Exercise data:
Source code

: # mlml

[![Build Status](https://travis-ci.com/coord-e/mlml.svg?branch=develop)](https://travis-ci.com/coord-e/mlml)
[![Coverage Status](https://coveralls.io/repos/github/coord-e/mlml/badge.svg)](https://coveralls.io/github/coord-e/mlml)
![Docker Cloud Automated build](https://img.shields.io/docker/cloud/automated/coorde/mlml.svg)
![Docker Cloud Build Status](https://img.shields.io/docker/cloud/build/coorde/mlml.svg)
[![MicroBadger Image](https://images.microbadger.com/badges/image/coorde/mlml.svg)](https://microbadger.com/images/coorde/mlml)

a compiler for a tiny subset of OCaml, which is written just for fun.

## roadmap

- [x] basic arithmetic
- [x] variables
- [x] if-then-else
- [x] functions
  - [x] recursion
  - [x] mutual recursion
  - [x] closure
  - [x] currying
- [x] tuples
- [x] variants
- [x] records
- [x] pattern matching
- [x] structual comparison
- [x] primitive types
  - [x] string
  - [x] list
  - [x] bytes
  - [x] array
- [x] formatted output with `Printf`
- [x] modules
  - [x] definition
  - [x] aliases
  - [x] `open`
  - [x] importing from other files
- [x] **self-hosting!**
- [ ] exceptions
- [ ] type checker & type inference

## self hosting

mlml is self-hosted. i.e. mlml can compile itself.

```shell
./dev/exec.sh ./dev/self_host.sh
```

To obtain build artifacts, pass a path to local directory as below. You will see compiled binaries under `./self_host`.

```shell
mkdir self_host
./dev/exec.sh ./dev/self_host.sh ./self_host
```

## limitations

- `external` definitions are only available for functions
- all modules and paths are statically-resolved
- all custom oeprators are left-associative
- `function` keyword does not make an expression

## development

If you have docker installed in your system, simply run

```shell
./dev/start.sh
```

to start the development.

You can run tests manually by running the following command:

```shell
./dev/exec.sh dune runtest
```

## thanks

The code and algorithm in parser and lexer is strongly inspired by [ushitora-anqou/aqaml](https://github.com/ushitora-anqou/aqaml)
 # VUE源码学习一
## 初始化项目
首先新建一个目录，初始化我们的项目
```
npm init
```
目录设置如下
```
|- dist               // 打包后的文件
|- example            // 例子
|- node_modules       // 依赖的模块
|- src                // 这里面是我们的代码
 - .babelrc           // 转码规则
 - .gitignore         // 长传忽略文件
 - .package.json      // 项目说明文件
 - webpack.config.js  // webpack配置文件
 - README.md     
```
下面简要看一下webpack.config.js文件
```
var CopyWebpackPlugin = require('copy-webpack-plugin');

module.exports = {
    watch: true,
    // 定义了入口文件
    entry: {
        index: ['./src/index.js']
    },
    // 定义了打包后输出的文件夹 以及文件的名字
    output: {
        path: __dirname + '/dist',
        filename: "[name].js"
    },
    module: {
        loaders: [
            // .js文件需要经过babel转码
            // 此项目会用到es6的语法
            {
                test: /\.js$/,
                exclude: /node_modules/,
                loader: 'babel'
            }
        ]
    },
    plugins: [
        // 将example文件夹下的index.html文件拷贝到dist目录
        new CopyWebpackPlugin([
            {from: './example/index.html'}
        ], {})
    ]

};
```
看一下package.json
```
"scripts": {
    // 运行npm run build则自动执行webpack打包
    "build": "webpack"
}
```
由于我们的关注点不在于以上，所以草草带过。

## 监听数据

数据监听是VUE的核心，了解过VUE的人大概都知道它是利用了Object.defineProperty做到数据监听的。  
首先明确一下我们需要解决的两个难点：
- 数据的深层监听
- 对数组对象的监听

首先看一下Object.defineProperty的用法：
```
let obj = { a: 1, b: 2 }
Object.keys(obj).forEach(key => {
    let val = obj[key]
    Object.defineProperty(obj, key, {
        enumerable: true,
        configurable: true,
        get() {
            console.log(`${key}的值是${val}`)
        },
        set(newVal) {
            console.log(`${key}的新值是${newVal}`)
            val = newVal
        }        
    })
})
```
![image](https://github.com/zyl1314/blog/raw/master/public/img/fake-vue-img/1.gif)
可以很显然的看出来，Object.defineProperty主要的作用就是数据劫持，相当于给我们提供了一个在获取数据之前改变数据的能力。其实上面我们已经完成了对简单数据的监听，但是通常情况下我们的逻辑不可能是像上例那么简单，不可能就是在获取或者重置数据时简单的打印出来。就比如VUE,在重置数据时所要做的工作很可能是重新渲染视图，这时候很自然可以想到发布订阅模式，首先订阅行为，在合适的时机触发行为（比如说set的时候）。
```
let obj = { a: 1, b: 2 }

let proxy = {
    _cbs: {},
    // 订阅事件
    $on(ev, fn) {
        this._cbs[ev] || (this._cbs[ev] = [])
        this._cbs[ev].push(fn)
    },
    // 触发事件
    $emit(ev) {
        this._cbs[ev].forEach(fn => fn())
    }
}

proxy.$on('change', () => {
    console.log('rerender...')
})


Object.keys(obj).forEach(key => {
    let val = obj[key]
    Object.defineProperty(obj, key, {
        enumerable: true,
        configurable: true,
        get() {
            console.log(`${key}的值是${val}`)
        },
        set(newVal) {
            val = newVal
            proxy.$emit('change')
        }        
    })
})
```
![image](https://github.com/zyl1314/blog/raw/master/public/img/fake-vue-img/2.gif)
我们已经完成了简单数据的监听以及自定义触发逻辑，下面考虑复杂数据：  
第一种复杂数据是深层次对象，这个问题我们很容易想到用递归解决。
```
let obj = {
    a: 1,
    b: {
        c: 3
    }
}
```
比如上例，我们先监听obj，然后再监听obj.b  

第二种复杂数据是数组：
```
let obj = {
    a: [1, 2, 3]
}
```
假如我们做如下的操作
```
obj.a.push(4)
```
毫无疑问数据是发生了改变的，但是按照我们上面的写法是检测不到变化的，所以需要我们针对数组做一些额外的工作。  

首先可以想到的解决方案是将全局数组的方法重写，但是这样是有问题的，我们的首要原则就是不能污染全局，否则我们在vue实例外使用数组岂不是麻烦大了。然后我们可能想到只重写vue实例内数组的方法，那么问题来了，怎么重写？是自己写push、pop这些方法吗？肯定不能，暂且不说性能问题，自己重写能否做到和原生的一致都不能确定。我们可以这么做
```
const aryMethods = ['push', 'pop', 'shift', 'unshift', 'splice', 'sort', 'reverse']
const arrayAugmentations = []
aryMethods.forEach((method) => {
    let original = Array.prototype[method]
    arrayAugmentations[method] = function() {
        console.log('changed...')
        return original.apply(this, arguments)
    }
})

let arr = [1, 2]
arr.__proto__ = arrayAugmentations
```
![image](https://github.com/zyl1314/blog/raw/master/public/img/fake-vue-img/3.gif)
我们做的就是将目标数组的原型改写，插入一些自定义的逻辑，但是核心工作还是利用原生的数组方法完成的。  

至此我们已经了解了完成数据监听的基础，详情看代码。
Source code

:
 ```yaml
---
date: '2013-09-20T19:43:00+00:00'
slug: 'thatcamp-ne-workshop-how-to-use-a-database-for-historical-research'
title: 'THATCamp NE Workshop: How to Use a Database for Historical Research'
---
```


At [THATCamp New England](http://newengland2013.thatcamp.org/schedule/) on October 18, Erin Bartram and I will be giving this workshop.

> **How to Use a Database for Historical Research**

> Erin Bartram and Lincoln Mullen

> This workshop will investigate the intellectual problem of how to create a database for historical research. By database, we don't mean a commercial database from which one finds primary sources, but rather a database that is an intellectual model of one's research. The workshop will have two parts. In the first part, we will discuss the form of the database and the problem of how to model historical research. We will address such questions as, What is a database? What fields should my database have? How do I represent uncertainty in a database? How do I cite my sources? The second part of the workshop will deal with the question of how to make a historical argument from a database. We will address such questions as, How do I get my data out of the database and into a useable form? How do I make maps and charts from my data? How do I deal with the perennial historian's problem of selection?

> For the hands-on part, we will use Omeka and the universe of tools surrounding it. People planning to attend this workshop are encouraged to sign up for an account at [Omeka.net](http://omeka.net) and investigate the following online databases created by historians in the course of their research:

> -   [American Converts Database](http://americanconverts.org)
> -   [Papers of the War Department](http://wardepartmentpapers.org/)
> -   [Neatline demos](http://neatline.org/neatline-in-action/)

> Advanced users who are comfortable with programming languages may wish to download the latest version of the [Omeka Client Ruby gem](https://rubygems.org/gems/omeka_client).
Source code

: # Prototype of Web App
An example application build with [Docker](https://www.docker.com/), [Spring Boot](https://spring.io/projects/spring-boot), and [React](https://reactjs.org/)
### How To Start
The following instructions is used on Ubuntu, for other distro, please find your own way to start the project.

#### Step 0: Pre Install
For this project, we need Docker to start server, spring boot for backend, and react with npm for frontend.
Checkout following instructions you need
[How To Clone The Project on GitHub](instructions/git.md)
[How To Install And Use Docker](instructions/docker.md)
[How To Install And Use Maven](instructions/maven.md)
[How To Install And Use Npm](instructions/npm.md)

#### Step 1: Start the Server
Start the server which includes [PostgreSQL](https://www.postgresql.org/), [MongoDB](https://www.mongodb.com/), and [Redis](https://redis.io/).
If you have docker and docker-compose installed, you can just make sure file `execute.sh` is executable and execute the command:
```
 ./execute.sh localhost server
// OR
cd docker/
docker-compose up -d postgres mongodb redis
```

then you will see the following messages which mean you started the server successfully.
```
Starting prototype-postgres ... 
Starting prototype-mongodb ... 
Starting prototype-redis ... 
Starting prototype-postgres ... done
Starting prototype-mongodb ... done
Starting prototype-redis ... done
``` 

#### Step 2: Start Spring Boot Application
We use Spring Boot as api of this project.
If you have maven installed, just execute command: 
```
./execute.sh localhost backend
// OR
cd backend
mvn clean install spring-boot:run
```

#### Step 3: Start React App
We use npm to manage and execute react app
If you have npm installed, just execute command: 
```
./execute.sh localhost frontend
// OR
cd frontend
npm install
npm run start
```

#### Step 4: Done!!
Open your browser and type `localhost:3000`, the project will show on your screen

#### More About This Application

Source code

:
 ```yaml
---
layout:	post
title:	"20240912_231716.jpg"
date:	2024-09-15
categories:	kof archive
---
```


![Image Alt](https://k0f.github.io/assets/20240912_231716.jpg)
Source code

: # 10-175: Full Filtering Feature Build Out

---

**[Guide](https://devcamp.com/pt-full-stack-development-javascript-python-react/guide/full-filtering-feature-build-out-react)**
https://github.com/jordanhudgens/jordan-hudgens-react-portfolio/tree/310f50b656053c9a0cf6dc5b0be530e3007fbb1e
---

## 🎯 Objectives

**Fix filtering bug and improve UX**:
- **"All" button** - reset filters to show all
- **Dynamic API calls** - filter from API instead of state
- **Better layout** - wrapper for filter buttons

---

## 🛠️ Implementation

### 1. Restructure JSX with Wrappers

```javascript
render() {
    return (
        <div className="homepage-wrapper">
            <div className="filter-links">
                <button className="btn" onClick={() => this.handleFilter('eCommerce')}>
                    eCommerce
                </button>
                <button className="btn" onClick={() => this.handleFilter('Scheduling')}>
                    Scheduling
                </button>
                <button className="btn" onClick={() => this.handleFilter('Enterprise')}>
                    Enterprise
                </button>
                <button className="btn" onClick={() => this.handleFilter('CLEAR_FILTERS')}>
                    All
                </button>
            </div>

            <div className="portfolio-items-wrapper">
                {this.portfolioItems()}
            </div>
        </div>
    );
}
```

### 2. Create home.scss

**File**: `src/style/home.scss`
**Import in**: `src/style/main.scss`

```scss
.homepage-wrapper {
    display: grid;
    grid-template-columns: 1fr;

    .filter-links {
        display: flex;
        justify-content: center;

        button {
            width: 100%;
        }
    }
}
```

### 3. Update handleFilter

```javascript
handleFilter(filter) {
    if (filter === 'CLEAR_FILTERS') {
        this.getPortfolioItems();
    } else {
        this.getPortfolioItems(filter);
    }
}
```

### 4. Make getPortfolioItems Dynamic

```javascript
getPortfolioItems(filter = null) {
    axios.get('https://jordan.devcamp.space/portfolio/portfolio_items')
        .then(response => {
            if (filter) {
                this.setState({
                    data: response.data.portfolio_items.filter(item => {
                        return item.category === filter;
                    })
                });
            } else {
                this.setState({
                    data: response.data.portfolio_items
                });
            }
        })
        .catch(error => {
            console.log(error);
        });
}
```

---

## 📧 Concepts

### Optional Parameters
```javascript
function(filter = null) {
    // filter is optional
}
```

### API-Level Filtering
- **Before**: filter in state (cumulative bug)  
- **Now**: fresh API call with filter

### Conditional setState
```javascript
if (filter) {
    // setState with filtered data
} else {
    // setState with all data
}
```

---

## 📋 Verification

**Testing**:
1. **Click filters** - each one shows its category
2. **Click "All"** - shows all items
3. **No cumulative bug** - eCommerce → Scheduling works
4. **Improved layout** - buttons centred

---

What this task involves: Looking through the data above, copy out each line in which the string "grid" occurs.

Response area:
    display: grid;
    grid-template-columns: 1fr;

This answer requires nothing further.